___ THE INPUT ___

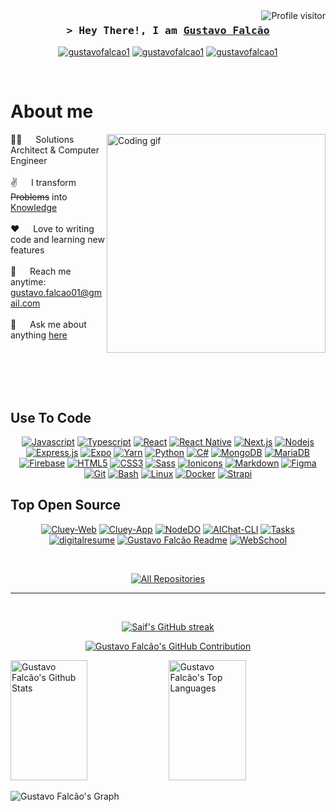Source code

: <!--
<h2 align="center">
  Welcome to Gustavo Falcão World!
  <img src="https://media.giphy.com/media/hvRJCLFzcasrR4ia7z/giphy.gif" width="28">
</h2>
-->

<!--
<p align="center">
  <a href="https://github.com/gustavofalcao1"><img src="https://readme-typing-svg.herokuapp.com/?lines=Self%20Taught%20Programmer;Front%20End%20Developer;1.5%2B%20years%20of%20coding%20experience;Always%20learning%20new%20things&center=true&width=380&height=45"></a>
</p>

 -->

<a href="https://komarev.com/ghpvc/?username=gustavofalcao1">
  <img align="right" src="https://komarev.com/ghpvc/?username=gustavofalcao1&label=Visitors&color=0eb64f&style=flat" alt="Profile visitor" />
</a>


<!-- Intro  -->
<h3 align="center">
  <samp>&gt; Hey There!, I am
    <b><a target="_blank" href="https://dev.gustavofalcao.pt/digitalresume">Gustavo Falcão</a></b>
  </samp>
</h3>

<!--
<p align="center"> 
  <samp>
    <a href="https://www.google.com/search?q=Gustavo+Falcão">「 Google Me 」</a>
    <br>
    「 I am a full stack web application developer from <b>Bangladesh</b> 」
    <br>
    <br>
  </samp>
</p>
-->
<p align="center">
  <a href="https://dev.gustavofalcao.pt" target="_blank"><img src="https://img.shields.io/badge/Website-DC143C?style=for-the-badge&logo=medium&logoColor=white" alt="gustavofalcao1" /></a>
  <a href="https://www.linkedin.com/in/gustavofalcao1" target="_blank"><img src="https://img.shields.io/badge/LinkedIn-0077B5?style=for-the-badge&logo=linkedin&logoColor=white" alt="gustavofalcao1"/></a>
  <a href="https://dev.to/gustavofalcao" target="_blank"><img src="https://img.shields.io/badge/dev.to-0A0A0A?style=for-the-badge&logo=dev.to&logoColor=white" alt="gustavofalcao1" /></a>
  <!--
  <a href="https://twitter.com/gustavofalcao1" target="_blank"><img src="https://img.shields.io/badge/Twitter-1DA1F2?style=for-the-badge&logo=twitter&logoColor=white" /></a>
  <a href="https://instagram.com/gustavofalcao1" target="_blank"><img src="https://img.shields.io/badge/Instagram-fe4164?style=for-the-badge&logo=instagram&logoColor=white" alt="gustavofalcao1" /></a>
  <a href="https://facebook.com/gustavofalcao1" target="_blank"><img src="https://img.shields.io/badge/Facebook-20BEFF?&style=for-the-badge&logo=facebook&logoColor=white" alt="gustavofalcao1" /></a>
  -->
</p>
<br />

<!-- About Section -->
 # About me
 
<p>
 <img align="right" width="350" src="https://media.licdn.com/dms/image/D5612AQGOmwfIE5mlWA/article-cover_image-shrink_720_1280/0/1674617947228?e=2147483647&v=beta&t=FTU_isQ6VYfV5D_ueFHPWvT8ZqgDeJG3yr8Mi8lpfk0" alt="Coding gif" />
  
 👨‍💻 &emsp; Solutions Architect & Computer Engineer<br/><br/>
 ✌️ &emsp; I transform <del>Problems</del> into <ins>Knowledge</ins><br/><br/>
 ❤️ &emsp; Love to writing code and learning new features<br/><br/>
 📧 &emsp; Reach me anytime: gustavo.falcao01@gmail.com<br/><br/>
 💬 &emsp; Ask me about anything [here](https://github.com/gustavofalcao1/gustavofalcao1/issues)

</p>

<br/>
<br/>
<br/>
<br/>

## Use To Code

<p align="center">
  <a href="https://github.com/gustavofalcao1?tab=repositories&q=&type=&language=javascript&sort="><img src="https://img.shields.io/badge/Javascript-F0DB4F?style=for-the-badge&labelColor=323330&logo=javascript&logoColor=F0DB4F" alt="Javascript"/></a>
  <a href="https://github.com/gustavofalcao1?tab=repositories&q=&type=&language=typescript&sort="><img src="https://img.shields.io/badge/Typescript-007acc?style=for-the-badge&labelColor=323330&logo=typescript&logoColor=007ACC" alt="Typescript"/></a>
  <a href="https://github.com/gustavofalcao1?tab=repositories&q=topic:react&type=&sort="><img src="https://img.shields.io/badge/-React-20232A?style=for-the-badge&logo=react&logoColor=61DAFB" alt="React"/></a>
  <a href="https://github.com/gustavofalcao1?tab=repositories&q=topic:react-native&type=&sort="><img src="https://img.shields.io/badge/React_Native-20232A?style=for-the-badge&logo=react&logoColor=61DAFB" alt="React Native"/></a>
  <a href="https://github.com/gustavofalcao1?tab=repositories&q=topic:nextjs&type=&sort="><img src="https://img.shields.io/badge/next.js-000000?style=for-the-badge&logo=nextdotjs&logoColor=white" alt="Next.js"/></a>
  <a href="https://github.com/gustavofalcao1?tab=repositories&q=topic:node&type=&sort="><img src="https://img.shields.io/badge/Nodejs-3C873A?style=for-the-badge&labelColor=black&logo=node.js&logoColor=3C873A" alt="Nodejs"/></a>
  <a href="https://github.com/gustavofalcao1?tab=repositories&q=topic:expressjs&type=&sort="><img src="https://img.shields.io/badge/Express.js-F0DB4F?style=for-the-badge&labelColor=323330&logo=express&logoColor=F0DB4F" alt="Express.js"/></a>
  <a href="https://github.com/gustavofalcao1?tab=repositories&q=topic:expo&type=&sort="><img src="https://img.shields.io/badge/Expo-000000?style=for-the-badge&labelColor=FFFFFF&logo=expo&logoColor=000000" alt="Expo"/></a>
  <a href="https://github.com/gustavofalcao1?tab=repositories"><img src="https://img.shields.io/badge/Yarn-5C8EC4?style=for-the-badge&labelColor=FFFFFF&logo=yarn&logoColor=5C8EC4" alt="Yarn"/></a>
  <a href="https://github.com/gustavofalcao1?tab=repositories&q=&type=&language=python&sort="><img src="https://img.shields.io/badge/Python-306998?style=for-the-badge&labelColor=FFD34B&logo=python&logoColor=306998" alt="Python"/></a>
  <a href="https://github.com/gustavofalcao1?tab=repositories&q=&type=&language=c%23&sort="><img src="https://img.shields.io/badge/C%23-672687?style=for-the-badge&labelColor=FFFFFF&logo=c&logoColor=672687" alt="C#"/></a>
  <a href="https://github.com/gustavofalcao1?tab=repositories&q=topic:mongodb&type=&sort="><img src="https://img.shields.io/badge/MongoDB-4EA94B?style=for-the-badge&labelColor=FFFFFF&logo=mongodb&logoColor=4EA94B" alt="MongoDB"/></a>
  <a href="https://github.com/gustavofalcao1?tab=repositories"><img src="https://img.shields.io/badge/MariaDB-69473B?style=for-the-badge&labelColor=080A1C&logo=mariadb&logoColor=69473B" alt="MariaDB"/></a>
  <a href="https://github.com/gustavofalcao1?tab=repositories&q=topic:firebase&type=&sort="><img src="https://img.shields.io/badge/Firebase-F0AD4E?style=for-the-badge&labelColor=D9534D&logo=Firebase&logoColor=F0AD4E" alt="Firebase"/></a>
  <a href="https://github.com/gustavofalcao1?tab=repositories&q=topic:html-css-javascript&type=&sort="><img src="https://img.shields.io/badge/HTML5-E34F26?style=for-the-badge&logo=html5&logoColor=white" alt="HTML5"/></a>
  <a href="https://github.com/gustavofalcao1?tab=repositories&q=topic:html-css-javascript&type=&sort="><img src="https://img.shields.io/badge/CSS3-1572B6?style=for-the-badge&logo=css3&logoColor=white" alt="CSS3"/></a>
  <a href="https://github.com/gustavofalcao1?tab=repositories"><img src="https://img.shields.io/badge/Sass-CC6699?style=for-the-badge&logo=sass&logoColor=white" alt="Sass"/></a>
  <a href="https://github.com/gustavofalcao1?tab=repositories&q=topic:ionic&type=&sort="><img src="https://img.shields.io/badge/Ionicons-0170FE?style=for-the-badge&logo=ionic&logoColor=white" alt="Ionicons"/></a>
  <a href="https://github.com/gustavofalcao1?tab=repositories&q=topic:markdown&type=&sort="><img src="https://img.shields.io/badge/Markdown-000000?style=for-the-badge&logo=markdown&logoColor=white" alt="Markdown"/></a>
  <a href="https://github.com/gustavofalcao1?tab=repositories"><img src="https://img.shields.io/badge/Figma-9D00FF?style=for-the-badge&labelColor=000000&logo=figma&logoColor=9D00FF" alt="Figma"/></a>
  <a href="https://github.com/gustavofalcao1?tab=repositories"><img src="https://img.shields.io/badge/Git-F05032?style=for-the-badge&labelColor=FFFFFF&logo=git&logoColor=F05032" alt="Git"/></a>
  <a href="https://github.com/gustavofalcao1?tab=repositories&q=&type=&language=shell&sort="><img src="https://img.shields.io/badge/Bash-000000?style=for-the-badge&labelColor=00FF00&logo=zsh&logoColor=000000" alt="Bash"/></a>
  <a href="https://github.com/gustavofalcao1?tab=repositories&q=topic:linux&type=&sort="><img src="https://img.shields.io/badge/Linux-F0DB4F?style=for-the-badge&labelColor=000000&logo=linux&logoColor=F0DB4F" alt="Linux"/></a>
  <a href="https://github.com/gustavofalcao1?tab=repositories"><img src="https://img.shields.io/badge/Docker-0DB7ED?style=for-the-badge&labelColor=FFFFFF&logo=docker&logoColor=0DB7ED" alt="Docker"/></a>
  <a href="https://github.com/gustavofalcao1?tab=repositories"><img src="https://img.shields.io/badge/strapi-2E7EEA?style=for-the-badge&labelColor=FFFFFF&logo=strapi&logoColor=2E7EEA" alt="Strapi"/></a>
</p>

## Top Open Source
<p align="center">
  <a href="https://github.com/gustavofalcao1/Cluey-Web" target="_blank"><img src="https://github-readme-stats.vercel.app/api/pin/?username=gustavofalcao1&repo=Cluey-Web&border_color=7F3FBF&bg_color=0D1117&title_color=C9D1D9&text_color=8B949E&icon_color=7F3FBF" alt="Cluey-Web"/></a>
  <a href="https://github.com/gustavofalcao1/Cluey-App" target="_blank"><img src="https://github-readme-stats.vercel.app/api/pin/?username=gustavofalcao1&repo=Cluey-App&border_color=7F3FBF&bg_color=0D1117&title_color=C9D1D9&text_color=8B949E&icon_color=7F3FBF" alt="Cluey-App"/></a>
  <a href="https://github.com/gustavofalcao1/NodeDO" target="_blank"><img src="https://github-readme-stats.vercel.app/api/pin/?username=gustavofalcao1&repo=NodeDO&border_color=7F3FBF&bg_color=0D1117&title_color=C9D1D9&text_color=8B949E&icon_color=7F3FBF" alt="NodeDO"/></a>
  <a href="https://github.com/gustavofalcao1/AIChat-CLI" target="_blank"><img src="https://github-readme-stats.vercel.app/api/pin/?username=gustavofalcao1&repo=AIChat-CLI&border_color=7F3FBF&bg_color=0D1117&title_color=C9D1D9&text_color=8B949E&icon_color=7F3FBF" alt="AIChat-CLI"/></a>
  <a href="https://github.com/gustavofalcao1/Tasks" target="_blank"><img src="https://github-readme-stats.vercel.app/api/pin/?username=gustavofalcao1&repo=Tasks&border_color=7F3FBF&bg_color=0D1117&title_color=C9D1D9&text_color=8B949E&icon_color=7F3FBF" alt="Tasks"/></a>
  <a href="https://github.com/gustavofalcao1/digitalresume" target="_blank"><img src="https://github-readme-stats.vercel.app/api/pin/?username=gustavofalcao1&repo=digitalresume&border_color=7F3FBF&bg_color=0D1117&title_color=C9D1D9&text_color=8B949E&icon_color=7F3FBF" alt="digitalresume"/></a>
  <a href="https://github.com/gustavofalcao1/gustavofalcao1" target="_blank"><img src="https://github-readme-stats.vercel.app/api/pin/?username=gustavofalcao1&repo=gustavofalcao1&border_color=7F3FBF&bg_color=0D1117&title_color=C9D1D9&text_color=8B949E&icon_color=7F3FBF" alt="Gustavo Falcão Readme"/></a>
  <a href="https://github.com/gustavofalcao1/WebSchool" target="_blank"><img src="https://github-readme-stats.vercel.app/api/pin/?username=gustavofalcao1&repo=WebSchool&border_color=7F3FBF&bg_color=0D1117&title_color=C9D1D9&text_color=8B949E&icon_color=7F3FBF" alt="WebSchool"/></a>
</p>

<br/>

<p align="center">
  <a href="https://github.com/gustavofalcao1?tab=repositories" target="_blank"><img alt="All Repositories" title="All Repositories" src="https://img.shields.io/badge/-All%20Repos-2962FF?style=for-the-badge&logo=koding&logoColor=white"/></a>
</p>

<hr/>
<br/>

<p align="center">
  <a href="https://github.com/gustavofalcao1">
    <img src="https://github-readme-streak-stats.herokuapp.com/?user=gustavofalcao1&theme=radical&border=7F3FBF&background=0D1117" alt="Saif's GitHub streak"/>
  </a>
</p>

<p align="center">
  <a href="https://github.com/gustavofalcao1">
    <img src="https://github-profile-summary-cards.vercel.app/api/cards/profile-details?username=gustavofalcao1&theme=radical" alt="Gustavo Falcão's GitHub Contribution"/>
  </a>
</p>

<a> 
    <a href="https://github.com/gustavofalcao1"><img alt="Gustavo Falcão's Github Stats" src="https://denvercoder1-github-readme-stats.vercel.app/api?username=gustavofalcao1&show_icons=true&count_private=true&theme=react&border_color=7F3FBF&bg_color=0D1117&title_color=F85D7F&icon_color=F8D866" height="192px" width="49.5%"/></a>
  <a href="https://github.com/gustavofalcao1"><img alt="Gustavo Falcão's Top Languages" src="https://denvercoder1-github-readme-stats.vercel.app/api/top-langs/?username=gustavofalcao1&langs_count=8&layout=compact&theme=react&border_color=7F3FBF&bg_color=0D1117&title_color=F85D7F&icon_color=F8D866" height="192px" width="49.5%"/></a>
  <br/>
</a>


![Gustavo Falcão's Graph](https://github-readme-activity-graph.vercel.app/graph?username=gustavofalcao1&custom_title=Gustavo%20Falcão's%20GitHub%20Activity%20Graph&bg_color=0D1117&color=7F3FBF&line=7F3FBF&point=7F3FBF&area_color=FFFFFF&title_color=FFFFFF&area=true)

___

### TASK BRIEF
Return every line of the records in which the word "right" is found.

### WRITTEN ANSWER
  <img align="right" src="https://komarev.com/ghpvc/?username=gustavofalcao1&label=Visitors&color=0eb64f&style=flat" alt="Profile visitor" />
 <img align="right" width="350" src="https://media.licdn.com/dms/image/D5612AQGOmwfIE5mlWA/article-cover_image-shrink_720_1280/0/1674617947228?e=2147483647&v=beta&t=FTU_isQ6VYfV5D_ueFHPWvT8ZqgDeJG3yr8Mi8lpfk0" alt="Coding gif" />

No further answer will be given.